Rego's family were keen Anglophiles, and Rego was sent to the only English-language school in Lisbon's district at the time, Saint Julian's School in Carcavelos, which she attended from 1945 to 1951. Although nominally a Catholic and living in a devoutly Catholic country, St Julian's School was Anglican and this combined with the hostility of Rego's father to the Catholic Church served to create a distance between her and full-blooded Catholic belief. Rego has described herself as having become a "sort of Catholic", but as a child she possessed a sense of Catholic guilt and a very strong belief that the Devil was real.
In 1951, Rego was sent to the United Kingdom to attend a finishing school called The Grove School, in Sevenoaks, Kent. Unhappy there, Rego attempted in 1952 to start studies in art at the Chelsea School of Art in London, but was advised against this choice by her legal guardian in Britain, David Phillips, who had heard that a young woman had become pregnant while a student there. He suggested to her parents that The Slade School of Fine Art was a more respectable choice and helped her achieve a place there. She attended the Slade School from 1952 to 1956.

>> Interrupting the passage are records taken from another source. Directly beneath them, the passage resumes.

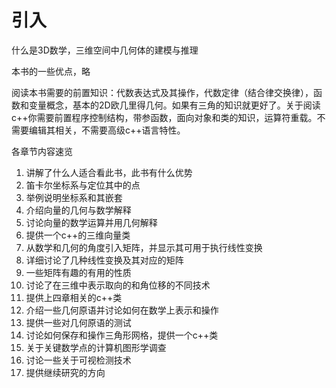 # 引入  

什么是3D数学，三维空间中几何体的建模与推理  

本书的一些优点，略

阅读本书需要的前置知识：代数表达式及其操作，代数定律（结合律交换律），函数和变量概念，基本的2D欧几里得几何。如果有三角的知识就更好了。关于阅读c++你需要前置程序控制结构，带参函数，面向对象和类的知识，运算符重载。不需要编辑其相关，不需要高级c++语言特性。

各章节内容速览  

1. 讲解了什么人适合看此书，此书有什么优势  
2. 笛卡尔坐标系与定位其中的点  
3. 举例说明坐标系和其嵌套  
4. 介绍向量的几何与数学解释  
5. 讨论向量的数学运算并用几何解释  
6. 提供一个c++的三维向量类  
7. 从数学和几何的角度引入矩阵，并显示其可用于执行线性变换  
8. 详细讨论了几种线性变换及其对应的矩阵  
9. 一些矩阵有趣的有用的性质  
10. 讨论了在三维中表示取向的和角位移的不同技术  
11. 提供上四章相关的c++类  
12. 介绍一些几何原语并讨论如何在数学上表示和操作  
13. 提供一些对几何原语的测试  
14. 讨论如何保存和操作三角形网格，提供一个c++类  
15. 关于关键数学点的计算机图形学调查  
16. 讨论一些关于可视检测技术  
17. 提供继续研究的方向  
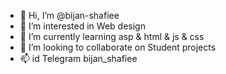 - 👋 Hi, I’m @bijan-shafiee
- 👀 I’m interested in Web design
- 🌱 I’m currently learning asp & html & js & css
- 💞️ I’m looking to collaborate on Student projects
- 📫 id Telegram bijan_shafiee

<!---
bijan-shafiee/bijan-shafiee is a ✨ special ✨ repository because its `README.md` (this file) appears on your GitHub profile.
You can click the Preview link to take a look at your changes.
--->
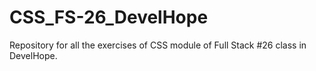 # CSS_FS-26_DevelHope
Repository for all the exercises of CSS module of Full Stack #26 class in DevelHope.
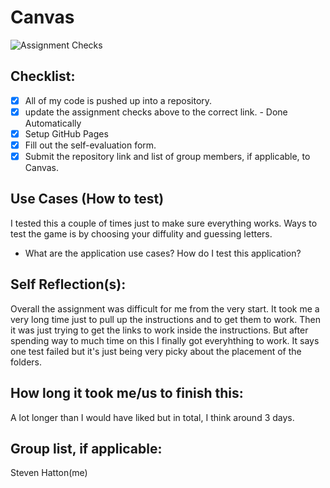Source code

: # Canvas 

![Assignment Checks](https://s///github.com/Leach-IT3049C/canvas-StevenHatton/workflows/Assignment%20Checks/badge.svg)

## Checklist:

- [x] All of my code is pushed up into a repository.
- [x] update the assignment checks above to the correct link. - Done Automatically
- [x] Setup GitHub Pages
- [x] Fill out the self-evaluation form.
- [x] Submit the repository link and list of group members, if applicable, to Canvas.

## Use Cases (How to test)
I tested this a couple of times just to make sure everything works. Ways to test the game is by choosing your diffulity and guessing letters.

* What are the application use cases? How do I test this application?

## Self Reflection(s):
Overall the assignment was difficult for me from the very start. It took me a very long time just to pull up the instructions and to get them to work. Then it was just trying to get the links to work inside the instructions. But after spending way to much time on this I finally got everyhthing to work. It says one test failed but it's just being very picky about the placement of the folders.
## How long it took me/us to finish this:
A lot longer than I would have liked but in total, I think around 3 days.
## Group list, if applicable:
Steven Hatton(me)
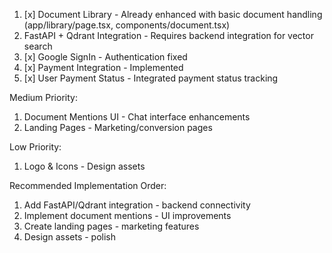 1. [x] Document Library - Already enhanced with basic document handling (app/library/page.tsx, components/document.tsx)
2. FastAPI + Qdrant Integration - Requires backend integration for vector search
3. [x] Google SignIn - Authentication fixed
4. [x] Payment Integration - Implemented
5. [x] User Payment Status - Integrated payment status tracking

Medium Priority:
1. Document Mentions UI - Chat interface enhancements
2. Landing Pages - Marketing/conversion pages

Low Priority:
1. Logo & Icons - Design assets

Recommended Implementation Order:

1. Add FastAPI/Qdrant integration - backend connectivity
2. Implement document mentions - UI improvements
3. Create landing pages - marketing features
4. Design assets - polish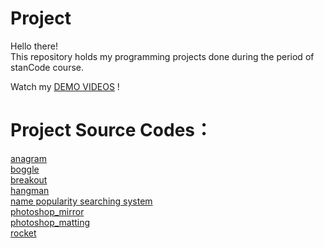 # Project
Hello there!\
This repository holds my programming projects done during the period of stanCode course.

Watch my [DEMO VIDEOS](https://drive.google.com/drive/folders/1Gi3bn9qPW_gR0ISyGzVPLd5Bztdvd7rF?fbclid=IwAR36BW3v_bHn-Idsh-0_ROSWLwrXOzoervZId25OOzH2LX4b6FCGDfULdDg) !

# Project Source Codes：
[anagram](https://github.com/ShaneHsueh/demo/blob/main/demo/anagram/anagram.py)\
[boggle](https://github.com/ShaneHsueh/demo/blob/main/demo/boggle/boggle.py)\
[breakout](https://github.com/ShaneHsueh/demo/blob/main/demo/breakout/breakout.py)\
[hangman](https://github.com/ShaneHsueh/demo/blob/main/demo/hangman/hangman.py)\
[name popularity searching system](https://github.com/ShaneHsueh/demo/blob/main/demo/name%20popularity%20searching%20system/babygraphics.py)\
[photoshop_mirror](https://github.com/ShaneHsueh/demo/blob/main/demo/photoshop/mirror_lake.py)\
[photoshop_matting](https://github.com/ShaneHsueh/demo/blob/main/demo/photoshop/best_photoshop_award.py)\
[rocket](https://github.com/ShaneHsueh/demo/blob/main/demo/rocket/rocket.py)
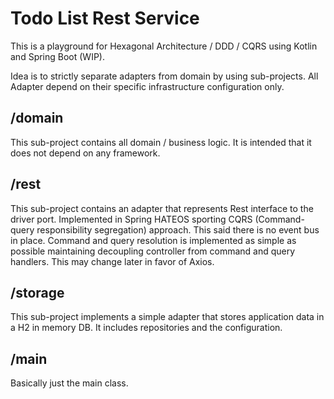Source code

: # Todo List Rest Service

This is a playground for Hexagonal Architecture / DDD / CQRS using Kotlin and Spring Boot (WIP).

Idea is to strictly separate adapters from domain by using sub-projects. All Adapter depend on their specific 
infrastructure configuration only.

## /domain
This sub-project contains all domain / business logic. It is intended that it does not depend on any framework.

## /rest
This sub-project contains an adapter that represents Rest interface to the driver port. Implemented in Spring HATEOS 
sporting CQRS (Command-query responsibility segregation) approach. This said there is no event bus in place. Command and 
query resolution is implemented as simple as possible maintaining decoupling controller from command and query handlers.
This may change later in favor of Axios.
 
## /storage
This sub-project implements a simple adapter that stores application data in a H2 in memory DB. It includes repositories 
and the configuration. 

## /main
Basically just the main class.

At the Slade, Rego had met her future husband, Victor Willing, who was also a student there. In 1957, Rego and Willing left London to live in Ericeira, Portugal. They were able to marry in 1959 following Willing's divorce from his first wife, Hazel Whittington. Three years later Rego's father bought the couple a house in London, at Albert Street in Camden Town, and Rego's time was spent divided between Britain and Portugal.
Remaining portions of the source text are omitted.